[MRG] sample from a truncated normal instead of clipping samples from a normal #12177

benlawson · 2018-09-26T21:34:40Z

Reference Issues/PRs

Related to "Merge iterativeimputer branch into master" #11977

What does this implement/fix? Explain your changes.

When sampling from the posterior and boundary values are given, the current implementation clips values that are sampled from normal distribution. This can lead to undesired oversampling of the boundary values. For example, if our boundaries were [0, 2] and we have a mean of 0 and standard deviation of 1, the difference between sampling from a normal and clipping and a truncated normal is shown here:

from scipy.stats import norm, truncnorm
import matplotlib.pyplot as plt 
import numpy as np

norm_dis = norm(loc=0, scale=1)
truc_dis = truncnorm(a=0, b=2, loc=0, scale=1)
trucs = truc_dis.rvs(10000)
norms = norm_dis.rvs(10000)
norms = np.clip(norms, 0, 2)
plt.hist(norms, histtype='step')
plt.hist(trucs, histtype='step')
plt.legend(["clipped normal", "truncated normal"])
plt.show()

When sampling from the posterior, this PR samples from a truncated normal distribution instead of clipping values that have been sampled from a normal distribution.

Any other comments?

To impute values within boundaries, the MICE R package appears to clip values[1] while the mi R package uses the truncated normal to sample[2] within the user given range. Open to discussing which approach is best.

[1] page 149, https://cran.r-project.org/web/packages/mice/mice.pdf
[2] page 21, https://cran.r-project.org/web/packages/mi/mi.pdf

jnothman · 2018-09-27T00:05:41Z

This looks nice :)

I assume there's no simple way to write a non-regression test :\ ?

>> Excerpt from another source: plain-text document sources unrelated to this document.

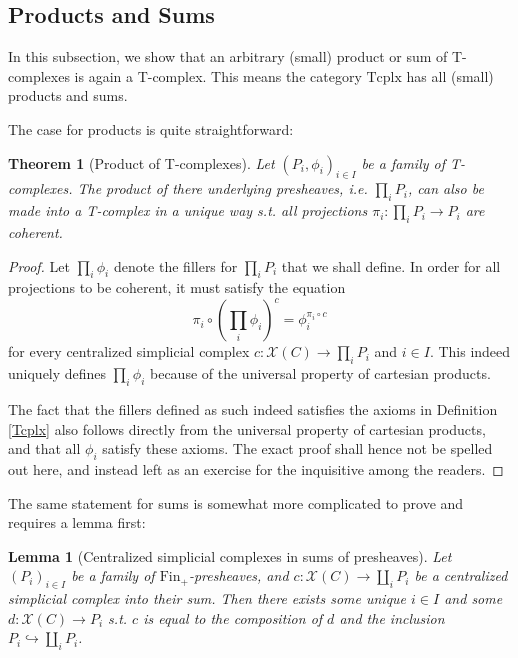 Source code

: \documentclass{article}
\newtheorem{theorem}{Theorem}[subsection]
\newtheorem{lemma}{Lemma}[subsection]
\theoremstyle{remark}
\theoremstyle{definition}
\newcommand{\Fin}{\mathrm{Fin}}
\newcommand{\X}{\mathcal X}
\newcommand{\Tcplx}{\mathrm{Tcplx}}
\begin{document}
	\subsection{Products and Sums}
	In this subsection, we show that an arbitrary (small) product or sum of T-complexes is again a T-complex. This means the category $\Tcplx$ has all (small) products and sums.
	
	The case for products is quite straightforward:
	\begin{theorem}[Product of T-complexes]
		Let $(P_i,\phi_i)_{i\in I}$ be a family of T-complexes. The product of there underlying presheaves, i.e. $\prod_iP_i$, can also be made into a T-complex in a unique way s.t. all projections $\pi_i:\prod_iP_i\to P_i$ are coherent.
	\end{theorem}
	\begin{proof}
		Let $\prod_i\phi_i$ denote the fillers for $\prod_iP_i$ that we shall define. In order for all projections to be coherent, it must satisfy the equation
		\begin{equation}\label{prodfill}
			\pi_i\circ\left(\prod_i\phi_i\right)^c=\phi_i^{\pi_i\circ c}
		\end{equation}
		for every centralized simplicial complex $c:\X(C)\to\prod_iP_i$ and $i\in I$. This indeed uniquely defines $\prod_i\phi_i$ because of the universal property of cartesian products.
		
		The fact that the fillers defined as such indeed satisfies the axioms in Definition \ref{Tcplx} also follows directly from the universal property of cartesian products, and that all $\phi_i$ satisfy these axioms. The exact proof shall hence not be spelled out here, and instead left as an exercise for the inquisitive among the readers.
	\end{proof}
	The same statement for sums is somewhat more complicated to prove and requires a lemma first:
	\begin{lemma}[Centralized simplicial complexes in sums of presheaves]\label{cscsum}
		Let $(P_i)_{i\in I}$ be a family of $\Fin_+$-presheaves, and $c:\X(C)\to\coprod_iP_i$ be a centralized simplicial complex into their sum. Then there exists some unique $i\in I$ and some $d:\X(C)\to P_i$ s.t. $c$ is equal to the composition of $d$ and the inclusion $P_i\hookrightarrow\coprod_iP_i$.
	\end{lemma}
\end{document}
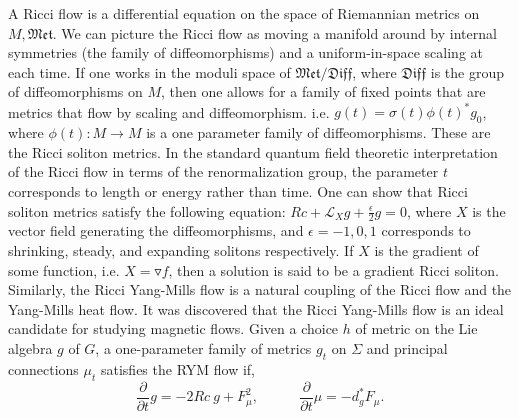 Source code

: \documentclass{article}
\begin{document}
    A Ricci flow is a differential equation on the space of Riemannian metrics on $M, \mathfrak{Met}$. We can picture the Ricci flow as moving a manifold around by internal symmetries (the family of diffeomorphisms) and a uniform-in-space scaling at each time. If one works in the moduli space of $\mathfrak{Met}/ \mathfrak{Diff}$, where $\mathfrak{Diff}$ is the group of diffeomorphisms on $M$, then one allows for a family of fixed points that are metrics that flow by scaling and diffeomorphism. i.e. $g(t) = \sigma (t) \phi (t) ^* g_0$,
    where $\phi(t) :M \rightarrow M$ is a one parameter family of diffeomorphisms. 
    These are the Ricci soliton metrics. 
    In the standard quantum field theoretic interpretation of the Ricci flow in terms of the renormalization group, the parameter $t$ corresponds to length or energy rather than time.
    One can show that Ricci soliton metrics satisfy the following equation: $Rc+\mathcal{L}_X g+ 
    \frac{\epsilon}{2} g = 0$, where $X$ is the vector field generating the diffeomorphisms, and $\epsilon = -1,0,1$ corresponds to shrinking, steady, and expanding solitons respectively. If $X$ is the gradient of some function, i.e. $X=\triangledown f$, then a solution is said to be a gradient Ricci soliton. 
    Similarly, the Ricci Yang-Mills flow is a natural coupling of the Ricci flow and the Yang-Mills heat flow. It was discovered that the Ricci Yang-Mills flow is an ideal candidate for studying magnetic flows. Given a choice $h$ of metric on the Lie algebra $g$ of $G$, a one-parameter family of metrics $g_t$ on $\Sigma$ and principal connections $\mu_t$ satisfies the RYM flow if, 
    \begin{equation}
        \frac{\partial}{\partial t} g = -2 Rc \ g + F^2_\mu,  \ \ \ \ \ \ \ \ \ \ \ \ \ 
        \frac{\partial}{\partial t}\mu = -d^*_gF_\mu .
    \end{equation}
    
\end{document}
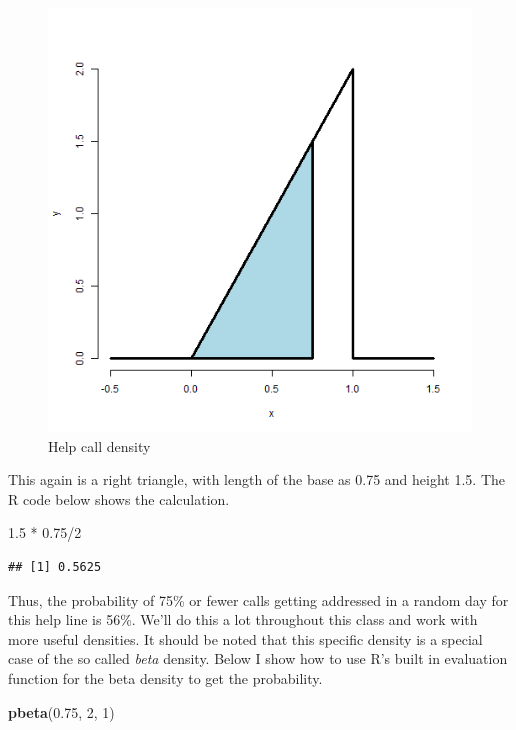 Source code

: \documentclass[]{article}
\newenvironment{Shaded}{\begin{snugshade}}{\end{snugshade}}
\newcommand{\KeywordTok}[1]{\textcolor[rgb]{0.13,0.29,0.53}{\textbf{{#1}}}}
\newcommand{\DecValTok}[1]{\textcolor[rgb]{0.00,0.00,0.81}{{#1}}}
\newcommand{\FloatTok}[1]{\textcolor[rgb]{0.00,0.00,0.81}{{#1}}}
\newcommand{\StringTok}[1]{\textcolor[rgb]{0.31,0.60,0.02}{{#1}}}
\newcommand{\NormalTok}[1]{{#1}}
\begin{document}
\begin{figure}[htbp]
\centering
\includegraphics{LeanPub/images/triangleDensityArea-1.png}
\caption{Help call density}
\end{figure}

This again is a right triangle, with length of the base as 0.75 and
height 1.5. The R code below shows the calculation.

\begin{Shaded}
\begin{Highlighting}[]
\FloatTok{1.5} \NormalTok{*}\StringTok{ }\FloatTok{0.75}\NormalTok{/}\DecValTok{2}
\end{Highlighting}
\end{Shaded}

\begin{verbatim}
## [1] 0.5625
\end{verbatim}

Thus, the probability of 75\% or fewer calls getting addressed in a
random day for this help line is 56\%. We'll do this a lot throughout
this class and work with more useful densities. It should be noted that
this specific density is a special case of the so called \emph{beta}
density. Below I show how to use R's built in evaluation function for
the beta density to get the probability.

\begin{Shaded}
\begin{Highlighting}[]
\KeywordTok{pbeta}\NormalTok{(}\FloatTok{0.75}\NormalTok{, }\DecValTok{2}\NormalTok{, }\DecValTok{1}\NormalTok{)}
\end{Highlighting}
\end{Shaded}
\end{document}
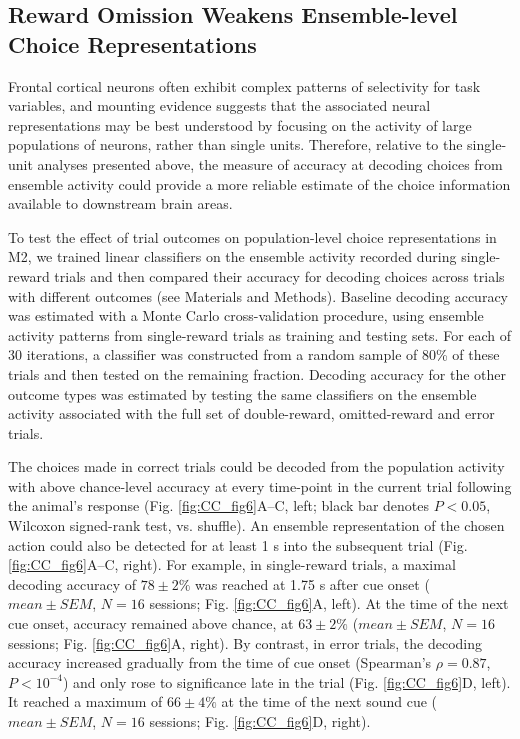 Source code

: \subsection[Effect of Outcome on Population Choice Representations]
{Reward Omission Weakens Ensemble-level Choice Representations}
Frontal cortical neurons often exhibit complex patterns of selectivity for task variables, and mounting evidence suggests that the associated neural representations may be best understood by focusing on the activity of large populations of neurons, rather than single units. Therefore, relative to the single-unit analyses presented above, the measure of accuracy at decoding choices from ensemble activity could provide a more reliable estimate of the choice information available to downstream brain areas.

To test the effect of trial outcomes on population-level choice representations in M2, we trained linear classifiers on the ensemble activity recorded during single-reward trials and then compared their accuracy for decoding choices across trials with different outcomes (see Materials and Methods). Baseline decoding accuracy was estimated with a Monte Carlo cross-validation procedure, using ensemble activity patterns from single-reward trials as training and testing sets. For each of 30 iterations, a classifier was constructed from a random sample of 80\% of these trials and then tested on the remaining fraction. Decoding accuracy for the other outcome types was estimated by testing the same classifiers on the ensemble activity associated with the full set of double-reward, omitted-reward and error trials.

The choices made in correct trials could be decoded from the population activity with above chance-level accuracy at every time-point in the current trial following the animal’s response (Fig. \ref{fig:CC_fig6}A–C, left; black bar denotes $P < 0.05$, Wilcoxon signed-rank test, vs. shuffle). An ensemble representation of the chosen action could also be detected for at least 1 s into the subsequent trial (Fig. \ref{fig:CC_fig6}A–C, right). For example, in single-reward trials, a maximal decoding accuracy of $78 \pm 2\%$ was reached at 1.75 s after cue onset ($mean \pm SEM$, $N = 16$ sessions; Fig. \ref{fig:CC_fig6}A, left). At the time of the next cue onset, accuracy remained above chance, at $63 \pm 2\%$ ($mean \pm SEM$, $N = 16$ sessions; Fig. \ref{fig:CC_fig6}A, right). By contrast, in error trials, the decoding accuracy increased gradually from the time of cue onset (Spearman's $\rho = 0.87$, $P < 10^{-4}$) and only rose to significance late in the trial (Fig. \ref{fig:CC_fig6}D, left). It reached a maximum of $66 \pm 4\%$ at the time of the next sound cue ($mean \pm SEM$, $N = 16$ sessions; Fig. \ref{fig:CC_fig6}D, right).

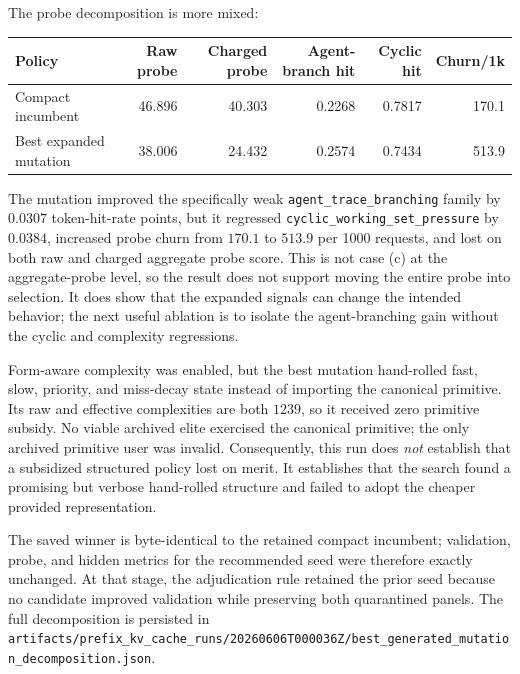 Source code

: \documentclass[11pt]{article}
\newcommand{\code}[1]{\texttt{\detokenize{#1}}}
\newcommand{\filepath}[1]{\nolinkurl{#1}}
\newcommand{\identifier}[1]{\nolinkurl{#1}}
\begin{document}
The probe decomposition is more mixed:

\begin{center}
\small
\begin{tabular}{lrrrrr}
\toprule
\textbf{Policy} & \textbf{Raw probe} & \textbf{Charged probe} &
\textbf{Agent-branch hit} & \textbf{Cyclic hit} & \textbf{Churn/1k} \\
\midrule
Compact incumbent & 46.896 & 40.303 & 0.2268 & 0.7817 & 170.1 \\
Best expanded mutation & 38.006 & 24.432 & 0.2574 & 0.7434 & 513.9 \\
\bottomrule
\end{tabular}
\end{center}

The mutation improved the specifically weak
\identifier{agent_trace_branching} family by \(0.0307\) token-hit-rate points, but it
regressed \identifier{cyclic_working_set_pressure} by \(0.0384\), increased probe
churn from \(170.1\) to \(513.9\) per 1000 requests, and lost on both raw and charged
aggregate probe score.  This is not case (c) at the aggregate-probe level, so the
result does not support moving the entire probe into selection.  It does show that the
expanded signals can change the intended behavior; the next useful ablation is to
isolate the agent-branching gain without the cyclic and complexity regressions.

Form-aware complexity was enabled, but the best mutation hand-rolled fast, slow,
priority, and miss-decay state instead of importing the canonical
\code{MultiTimescaleDecay} primitive.  Its raw and effective complexities are both
\(1239\), so it received zero primitive subsidy.  No viable archived elite exercised
the canonical primitive; the only archived primitive user was invalid.  Consequently,
this run does \emph{not} establish that a subsidized structured policy lost on merit.
It establishes that the search found a promising but verbose hand-rolled structure and
failed to adopt the cheaper provided representation.

The saved winner is byte-identical to the retained compact incumbent; validation, probe, and
hidden metrics for the recommended seed were therefore exactly unchanged.  At that
stage, the adjudication rule retained the prior seed because no candidate improved
validation while preserving both quarantined panels.  The full decomposition is
persisted in
\filepath{artifacts/prefix_kv_cache_runs/20260606T000036Z/best_generated_mutation_decomposition.json}.
\end{document}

ogrisel · 2018-09-27T11:58:54Z

Some tests fail with older versions of scipy. I think we might need a backport in sklearn.utils.fixes:

https://github.com/scikit-learn/scikit-learn/blob/master/sklearn/utils/fixes.py

sklearn-lgtm · 2018-09-27T18:14:54Z

This pull request introduces 2 alerts when merging 21d7238 into a4f2a89 - view on LGTM.com

new alerts:

2 for Unused import

Comment posted by LGTM.com

sklearn-lgtm · 2018-09-27T19:46:21Z

This pull request introduces 4 alerts when merging 451b80d into a4f2a89 - view on LGTM.com

new alerts:

2 for Unused import
1 for Missing call to __init__ during object initialization
1 for Module-level cyclic import

Comment posted by LGTM.com

sklearn-lgtm · 2018-09-27T20:40:01Z

This pull request introduces 5 alerts when merging f5b5d94 into a4f2a89 - view on LGTM.com

new alerts:

2 for Unused import
1 for Missing call to __init__ during object initialization
1 for Module-level cyclic import
1 for First argument to super() is not enclosing class

Comment posted by LGTM.com

sklearn-lgtm · 2018-09-27T21:44:16Z

This pull request introduces 3 alerts when merging 97e2d37 into a4f2a89 - view on LGTM.com

new alerts:

2 for Unused import
1 for Module-level cyclic import

Comment posted by LGTM.com

…andom_state' parameter in freeze

sklearn-lgtm · 2018-09-28T15:11:21Z

This pull request introduces 3 alerts when merging bf0e49f into a4f2a89 - view on LGTM.com

new alerts:

2 for Unused import
1 for Module-level cyclic import

Comment posted by LGTM.com

jnothman · 2018-09-29T23:39:23Z

sklearn/tests/test_impute.py

@@ -591,6 +592,28 @@ def test_iterative_imputer_clip():
    assert_allclose(Xt[X != 0], X[X != 0])


+def test_iterative_imputer_normal_posterior():
+    rng = np.random.RandomState(0)


Add a comment here on what, intuitively, this test ensures

jnothman · 2018-09-29T23:40:44Z

sklearn/tests/test_impute.py

+    # generate multiple imputations for the single missing value
+    imputations = np.array([imputer.transform(X)[0][0] for _ in range(1000)])
+    mu, sigma = imputations.mean(), imputations.std()
+    ks_statistic, p_value = kstest((imputations-mu)/sigma, 'norm')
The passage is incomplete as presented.